**PROBLEM REQUIREMENTS**
Please reproduce the data below exactly, from the first line to the last.

**DATA**
== Segment start ==

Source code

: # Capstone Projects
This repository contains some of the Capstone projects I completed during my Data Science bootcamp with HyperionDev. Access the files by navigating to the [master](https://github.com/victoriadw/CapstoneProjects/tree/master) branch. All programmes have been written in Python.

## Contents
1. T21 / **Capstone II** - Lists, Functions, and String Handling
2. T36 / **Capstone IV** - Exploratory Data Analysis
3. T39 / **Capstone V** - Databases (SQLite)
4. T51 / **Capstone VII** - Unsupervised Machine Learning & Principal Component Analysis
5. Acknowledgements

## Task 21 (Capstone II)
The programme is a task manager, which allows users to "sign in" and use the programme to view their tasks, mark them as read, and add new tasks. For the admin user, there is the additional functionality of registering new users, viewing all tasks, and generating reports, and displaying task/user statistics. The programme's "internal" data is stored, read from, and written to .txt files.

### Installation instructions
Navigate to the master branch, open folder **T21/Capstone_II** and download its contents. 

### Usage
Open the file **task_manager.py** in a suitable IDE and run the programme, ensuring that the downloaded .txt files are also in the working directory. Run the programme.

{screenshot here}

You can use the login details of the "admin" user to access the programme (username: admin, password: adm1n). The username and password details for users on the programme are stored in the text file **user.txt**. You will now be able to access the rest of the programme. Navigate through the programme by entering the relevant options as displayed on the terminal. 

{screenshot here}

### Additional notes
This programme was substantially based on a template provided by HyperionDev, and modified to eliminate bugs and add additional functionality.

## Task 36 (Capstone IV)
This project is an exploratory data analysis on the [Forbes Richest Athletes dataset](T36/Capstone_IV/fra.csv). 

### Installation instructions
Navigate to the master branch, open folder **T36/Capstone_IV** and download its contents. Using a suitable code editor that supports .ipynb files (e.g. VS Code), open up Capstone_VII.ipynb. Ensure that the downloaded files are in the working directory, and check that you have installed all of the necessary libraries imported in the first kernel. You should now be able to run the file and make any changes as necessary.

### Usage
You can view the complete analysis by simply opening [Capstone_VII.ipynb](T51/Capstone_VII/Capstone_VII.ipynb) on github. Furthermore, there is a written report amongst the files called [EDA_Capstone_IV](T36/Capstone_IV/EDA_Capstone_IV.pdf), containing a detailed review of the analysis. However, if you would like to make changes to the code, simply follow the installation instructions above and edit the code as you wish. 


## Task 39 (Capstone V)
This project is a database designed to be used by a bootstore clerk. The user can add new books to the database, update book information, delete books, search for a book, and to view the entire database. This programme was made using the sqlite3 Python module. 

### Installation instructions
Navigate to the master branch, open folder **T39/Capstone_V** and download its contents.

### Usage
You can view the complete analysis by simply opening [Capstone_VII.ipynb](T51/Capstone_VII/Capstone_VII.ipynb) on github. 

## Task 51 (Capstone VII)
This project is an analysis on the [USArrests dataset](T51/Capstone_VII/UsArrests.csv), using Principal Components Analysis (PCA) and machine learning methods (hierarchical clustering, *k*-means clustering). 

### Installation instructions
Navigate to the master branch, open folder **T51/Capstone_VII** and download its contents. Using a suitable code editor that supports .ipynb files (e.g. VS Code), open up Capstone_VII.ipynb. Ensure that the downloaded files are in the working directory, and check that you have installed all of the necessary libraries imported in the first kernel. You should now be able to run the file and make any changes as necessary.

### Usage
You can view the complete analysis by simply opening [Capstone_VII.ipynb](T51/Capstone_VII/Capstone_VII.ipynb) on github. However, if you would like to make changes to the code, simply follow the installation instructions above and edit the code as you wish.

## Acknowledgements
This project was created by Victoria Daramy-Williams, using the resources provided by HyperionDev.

== Segment end ==

**YOUR RESPONSE**
Source code

: # Capstone Projects
This repository contains some of the Capstone projects I completed during my Data Science bootcamp with HyperionDev. Access the files by navigating to the [master](https://github.com/victoriadw/CapstoneProjects/tree/master) branch. All programmes have been written in Python.

## Contents
1. T21 / **Capstone II** - Lists, Functions, and String Handling
2. T36 / **Capstone IV** - Exploratory Data Analysis
3. T39 / **Capstone V** - Databases (SQLite)
4. T51 / **Capstone VII** - Unsupervised Machine Learning & Principal Component Analysis
5. Acknowledgements

## Task 21 (Capstone II)
The programme is a task manager, which allows users to "sign in" and use the programme to view their tasks, mark them as read, and add new tasks. For the admin user, there is the additional functionality of registering new users, viewing all tasks, and generating reports, and displaying task/user statistics. The programme's "internal" data is stored, read from, and written to .txt files.

### Installation instructions
Navigate to the master branch, open folder **T21/Capstone_II** and download its contents. 

### Usage
Open the file **task_manager.py** in a suitable IDE and run the programme, ensuring that the downloaded .txt files are also in the working directory. Run the programme.

{screenshot here}

You can use the login details of the "admin" user to access the programme (username: admin, password: adm1n). The username and password details for users on the programme are stored in the text file **user.txt**. You will now be able to access the rest of the programme. Navigate through the programme by entering the relevant options as displayed on the terminal. 

{screenshot here}

### Additional notes
This programme was substantially based on a template provided by HyperionDev, and modified to eliminate bugs and add additional functionality.

## Task 36 (Capstone IV)
This project is an exploratory data analysis on the [Forbes Richest Athletes dataset](T36/Capstone_IV/fra.csv). 

### Installation instructions
Navigate to the master branch, open folder **T36/Capstone_IV** and download its contents. Using a suitable code editor that supports .ipynb files (e.g. VS Code), open up Capstone_VII.ipynb. Ensure that the downloaded files are in the working directory, and check that you have installed all of the necessary libraries imported in the first kernel. You should now be able to run the file and make any changes as necessary.

### Usage
You can view the complete analysis by simply opening [Capstone_VII.ipynb](T51/Capstone_VII/Capstone_VII.ipynb) on github. Furthermore, there is a written report amongst the files called [EDA_Capstone_IV](T36/Capstone_IV/EDA_Capstone_IV.pdf), containing a detailed review of the analysis. However, if you would like to make changes to the code, simply follow the installation instructions above and edit the code as you wish. 


## Task 39 (Capstone V)
This project is a database designed to be used by a bootstore clerk. The user can add new books to the database, update book information, delete books, search for a book, and to view the entire database. This programme was made using the sqlite3 Python module. 

### Installation instructions
Navigate to the master branch, open folder **T39/Capstone_V** and download its contents.

### Usage
You can view the complete analysis by simply opening [Capstone_VII.ipynb](T51/Capstone_VII/Capstone_VII.ipynb) on github. 

## Task 51 (Capstone VII)
This project is an analysis on the [USArrests dataset](T51/Capstone_VII/UsArrests.csv), using Principal Components Analysis (PCA) and machine learning methods (hierarchical clustering, *k*-means clustering). 

### Installation instructions
Navigate to the master branch, open folder **T51/Capstone_VII** and download its contents. Using a suitable code editor that supports .ipynb files (e.g. VS Code), open up Capstone_VII.ipynb. Ensure that the downloaded files are in the working directory, and check that you have installed all of the necessary libraries imported in the first kernel. You should now be able to run the file and make any changes as necessary.

### Usage
You can view the complete analysis by simply opening [Capstone_VII.ipynb](T51/Capstone_VII/Capstone_VII.ipynb) on github. However, if you would like to make changes to the code, simply follow the installation instructions above and edit the code as you wish.

## Acknowledgements
This project was created by Victoria Daramy-Williams, using the resources provided by HyperionDev.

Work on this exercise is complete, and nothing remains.